The PV panel provided with the enclosure is the HX-140X90. At 25°C, the specified open-circuit voltage (Voc) of this model at 1000 W/m^2 irradiance is 6.1V. I measured the Voc myself on a product sample in bright sun at 25°C, and I measured 6.2V. The short-circuit current (Isc) is specified at 400 mA, but I measured 250 mA. This is about what I expect, given the concurrent performance of the array on my roof.
The datasheet max-power voltage (Vmp) for the HX-140x90 solar panel at 25°C is 5V (±10%) in full sun. This is exactly the Vmp that the CN3165 (which is the charge-controller chip on the DFRobot DFR0559) MPPT expects, so this PV panel is well-matched in this sense. Note that the Imp (max-power current) in this case is 380 mA. For a 4200 mAh battery, this corresponds to a charge rate of 0.09C, which is a very slow charge rate for such a battery. An upside to this slow charge rate is that it can extend the battery life, particularly when charging at sub-freezing temperatures. (The permanent damage that occurs to lithium batteries when charging them at sub-freezing temperatures is proportional to the charging rate.) Thus, having an over-sized battery in this application might make the battery last longer.
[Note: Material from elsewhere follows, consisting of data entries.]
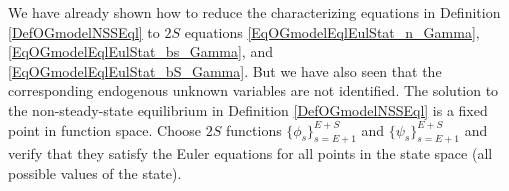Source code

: \documentclass[letterpaper,12pt]{article}
\theoremstyle{definition}
\begin{document}
    We have already shown how to reduce the characterizing equations in Definition \ref{DefOGmodelNSSEql} to $2S$ equations \eqref{EqOGmodelEqlEulStat_n_Gamma}, \eqref{EqOGmodelEqlEulStat_bs_Gamma}, and \eqref{EqOGmodelEqlEulStat_bS_Gamma}. But we have also seen that the corresponding endogenous unknown variables are not identified. The solution to the non-steady-state equilibrium in Definition \ref{DefOGmodelNSSEql} is a fixed point in function space. Choose $2S$ functions $\{\phi_s\}_{s=E+1}^{E+S}$ and $\{\psi_s\}_{s=E+1}^{E+S}$ and verify that they satisfy the Euler equations for all points in the state space (all possible values of the state).


\end{document}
The CN3165 input-voltage tolerance is up to 6.5V, so that looks OK at first glance. However, the Voc of the solar panel increases significantly at low temperature, well beyond the rated voltage limit of the CN3165.
I chilled my PV panel in my kitchen freezer, which is set at 0°F (-18°C). This is a reasonable/expected winter ambient temperature where I live.
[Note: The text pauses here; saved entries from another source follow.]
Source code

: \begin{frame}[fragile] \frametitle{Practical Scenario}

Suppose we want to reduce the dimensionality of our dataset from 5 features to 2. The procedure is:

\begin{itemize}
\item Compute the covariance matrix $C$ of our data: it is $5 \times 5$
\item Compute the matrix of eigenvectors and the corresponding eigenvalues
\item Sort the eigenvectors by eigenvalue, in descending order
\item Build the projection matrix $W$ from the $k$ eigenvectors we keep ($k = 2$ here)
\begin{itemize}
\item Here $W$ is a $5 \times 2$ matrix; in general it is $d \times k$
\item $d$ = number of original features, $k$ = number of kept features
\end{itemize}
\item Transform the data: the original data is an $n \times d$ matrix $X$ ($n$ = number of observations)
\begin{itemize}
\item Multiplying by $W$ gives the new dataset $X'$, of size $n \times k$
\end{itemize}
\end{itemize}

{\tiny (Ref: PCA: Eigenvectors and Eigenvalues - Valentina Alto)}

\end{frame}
I then moved the PV panel immediately to bright sun, and I measured the Voc to be 6.9V, and the Isc to be 285 mA. Unfortunately, the Voc in this case significantly exceeds the max-allowed solar input voltage (6.5V) of the CN3165. This is a serious design flaw for the CN3165; a standard PV panel with an expected 5V Vmp at 25°C has a Voc of 6.9V at realistic cold winter temperatures. Note that such low temperatures are not a quick, transient condition; they could persist for hours on a cold winter day. The CN3165 should have a higher upper-voltage limit on its solar input.
One possible solution is to add a shunt power zener diode (1N5341B–6.2V) to the PV panel to clamp the PV panel voltage below 6.5V. This is a simple, single-component solution that is rated to 1.5W (@ 25°C ambient) power dissipation, far above the expected max of 620 mW. Note that the 6.2V zener clamp voltage would be well above the 5V Vmp operating voltage, meaning that the zener would have no effect during battery charging. The leakage current for the zener is 1 uA at the nominal battery voltage, so the zener does not present a significant battery drain at night.
A fortuitous benefit of using a zener diode is that it can provide battery heating in cold weather–the zener generates heat only when the Voc is high (Voc > 6.2V) due to low ambient temperature, and when the battery is not charging. When the ambient temperature is above 25C, Voc will drop below the zener voltage, stopping the zener heating.
With a Voc of 6.9V (at 0°F) clamped to 6.2V, I measured the current through the zener diode to be 100 mA! This results in 620 mW being dissipated by the zener, which provides significant heating inside the box. Note again that this heating does not at all interfere with battery charging–the charge controller engages constant-current charging by lowering the PV output voltage to 5V, which is well below the 6.2V clamp voltage.
Note that the Vmp of the solar panel also increases at low temperature, potentially increasing energy production, but since the CN3165 uses a fixed-voltage MPPT algorithm, you won’t get the increase in power that you could get if the Vmp were properly tracked.
I lined the bottom of the box with aluminum tape to act as a heat spreader/sink. I wrapped the battery holder and the zener diode with aluminum tape, which allows the heat from the zener to warm the battery uniformly. I also used a strip of aluminum tape as a heatpipe between the DFR0559 heatsink and the bottom of the box.
The DFR0559 fortuitously happens to have battery screw terminals for directly connecting the zener and the PV panel in parallel. The cathode (banded side) of the zener connects to the ‘+’ terminal.